> _Brief_: Every record must come back unchanged, apart from the pictures, which are dropped.

> _Material for the task_:
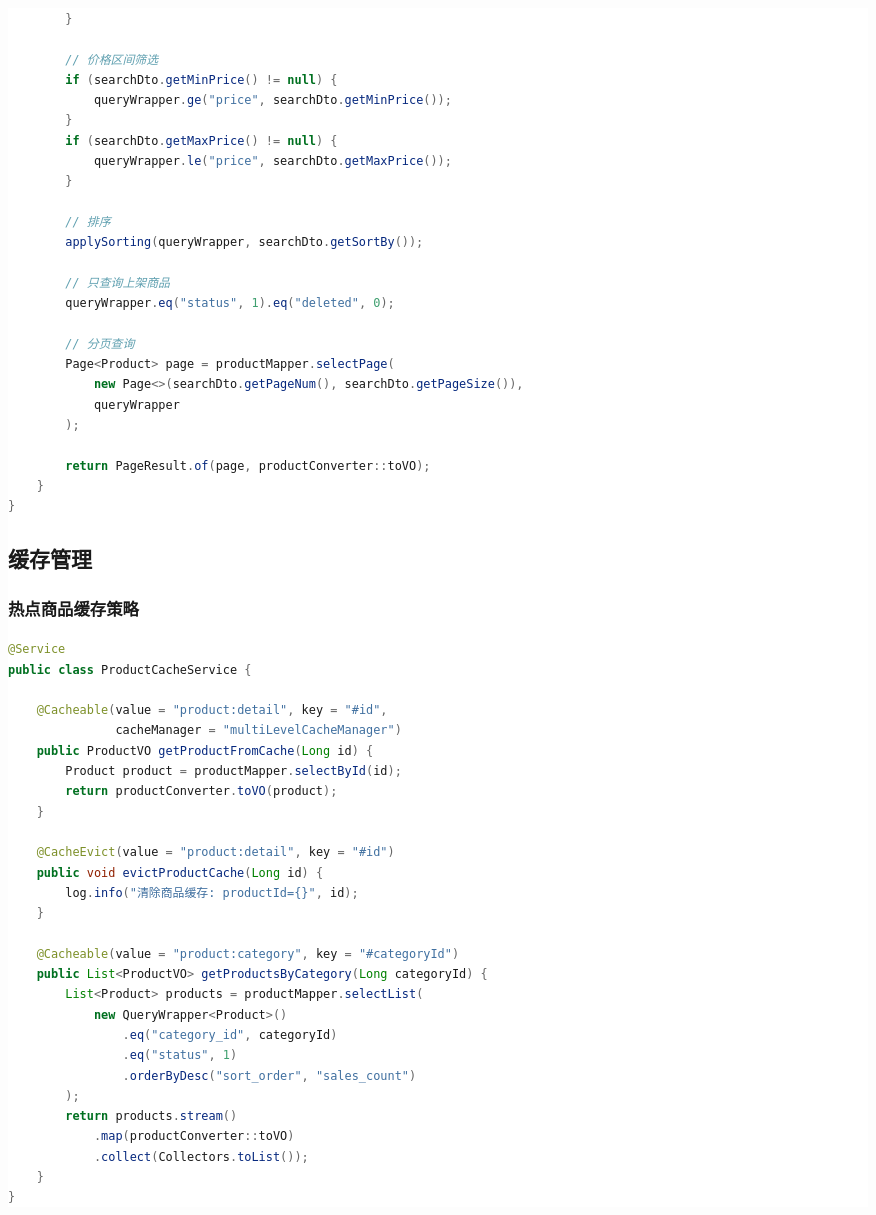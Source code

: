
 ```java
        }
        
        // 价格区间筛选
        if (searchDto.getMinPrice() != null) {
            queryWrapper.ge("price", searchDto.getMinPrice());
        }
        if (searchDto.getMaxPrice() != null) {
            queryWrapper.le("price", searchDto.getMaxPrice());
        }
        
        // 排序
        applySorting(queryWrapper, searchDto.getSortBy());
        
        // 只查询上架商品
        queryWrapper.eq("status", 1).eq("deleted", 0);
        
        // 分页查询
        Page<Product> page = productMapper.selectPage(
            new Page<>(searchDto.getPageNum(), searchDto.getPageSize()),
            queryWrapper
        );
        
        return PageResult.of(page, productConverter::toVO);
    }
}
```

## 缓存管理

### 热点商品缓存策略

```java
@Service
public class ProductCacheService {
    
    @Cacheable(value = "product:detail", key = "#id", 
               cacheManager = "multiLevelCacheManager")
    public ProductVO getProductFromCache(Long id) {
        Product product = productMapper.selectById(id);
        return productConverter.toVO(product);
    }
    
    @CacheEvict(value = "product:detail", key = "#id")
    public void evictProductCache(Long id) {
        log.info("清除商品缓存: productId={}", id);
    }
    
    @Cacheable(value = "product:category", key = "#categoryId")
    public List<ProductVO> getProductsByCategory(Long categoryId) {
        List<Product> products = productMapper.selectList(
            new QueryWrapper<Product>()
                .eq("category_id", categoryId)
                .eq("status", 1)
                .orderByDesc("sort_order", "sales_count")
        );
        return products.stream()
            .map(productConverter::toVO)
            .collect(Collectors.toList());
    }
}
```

> _Result of the task_:
Source code

:
 ```java
        }
        
        // 价格区间筛选
        if (searchDto.getMinPrice() != null) {
            queryWrapper.ge("price", searchDto.getMinPrice());
        }
        if (searchDto.getMaxPrice() != null) {
            queryWrapper.le("price", searchDto.getMaxPrice());
        }
        
        // 排序
        applySorting(queryWrapper, searchDto.getSortBy());
        
        // 只查询上架商品
        queryWrapper.eq("status", 1).eq("deleted", 0);
        
        // 分页查询
        Page<Product> page = productMapper.selectPage(
            new Page<>(searchDto.getPageNum(), searchDto.getPageSize()),
            queryWrapper
        );
        
        return PageResult.of(page, productConverter::toVO);
    }
}
```

## 缓存管理

### 热点商品缓存策略

```java
@Service
public class ProductCacheService {
    
    @Cacheable(value = "product:detail", key = "#id", 
               cacheManager = "multiLevelCacheManager")
    public ProductVO getProductFromCache(Long id) {
        Product product = productMapper.selectById(id);
        return productConverter.toVO(product);
    }
    
    @CacheEvict(value = "product:detail", key = "#id")
    public void evictProductCache(Long id) {
        log.info("清除商品缓存: productId={}", id);
    }
    
    @Cacheable(value = "product:category", key = "#categoryId")
    public List<ProductVO> getProductsByCategory(Long categoryId) {
        List<Product> products = productMapper.selectList(
            new QueryWrapper<Product>()
                .eq("category_id", categoryId)
                .eq("status", 1)
                .orderByDesc("sort_order", "sales_count")
        );
        return products.stream()
            .map(productConverter::toVO)
            .collect(Collectors.toList());
    }
}
```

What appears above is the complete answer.